* Exercise input:

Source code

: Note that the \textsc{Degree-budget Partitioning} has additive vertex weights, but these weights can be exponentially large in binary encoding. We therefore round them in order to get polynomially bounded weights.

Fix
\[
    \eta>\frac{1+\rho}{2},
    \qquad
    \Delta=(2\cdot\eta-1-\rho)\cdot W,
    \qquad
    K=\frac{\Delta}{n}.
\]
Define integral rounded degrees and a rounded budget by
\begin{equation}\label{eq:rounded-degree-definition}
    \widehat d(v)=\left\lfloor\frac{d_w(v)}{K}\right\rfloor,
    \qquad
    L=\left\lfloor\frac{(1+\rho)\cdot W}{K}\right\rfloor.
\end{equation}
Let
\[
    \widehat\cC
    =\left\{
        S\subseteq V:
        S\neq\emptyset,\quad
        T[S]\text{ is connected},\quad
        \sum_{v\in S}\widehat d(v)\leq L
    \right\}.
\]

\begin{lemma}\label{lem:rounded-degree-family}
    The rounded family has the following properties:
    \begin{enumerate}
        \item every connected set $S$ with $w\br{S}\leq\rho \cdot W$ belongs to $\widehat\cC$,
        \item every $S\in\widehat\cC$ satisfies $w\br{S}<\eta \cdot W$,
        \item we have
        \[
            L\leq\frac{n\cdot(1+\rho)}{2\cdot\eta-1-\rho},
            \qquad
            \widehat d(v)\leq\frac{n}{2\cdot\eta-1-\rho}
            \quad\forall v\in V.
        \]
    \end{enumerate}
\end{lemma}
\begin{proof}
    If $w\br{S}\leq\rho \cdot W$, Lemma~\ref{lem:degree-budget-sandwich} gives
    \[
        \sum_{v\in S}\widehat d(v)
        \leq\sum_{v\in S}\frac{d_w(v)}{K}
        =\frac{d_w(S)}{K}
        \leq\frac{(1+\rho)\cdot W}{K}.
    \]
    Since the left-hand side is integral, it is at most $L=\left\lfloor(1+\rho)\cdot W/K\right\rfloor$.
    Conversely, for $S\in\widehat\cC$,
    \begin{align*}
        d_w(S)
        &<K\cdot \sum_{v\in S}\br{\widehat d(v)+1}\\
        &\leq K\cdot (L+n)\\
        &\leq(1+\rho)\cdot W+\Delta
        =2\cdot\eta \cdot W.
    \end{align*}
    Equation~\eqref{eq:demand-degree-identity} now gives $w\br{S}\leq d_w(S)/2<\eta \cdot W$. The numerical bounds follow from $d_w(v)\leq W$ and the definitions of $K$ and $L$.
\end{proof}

* What to work on:
Count how many lines above hold the word "integral", then reply with that number alone.

* Answer to this task:
2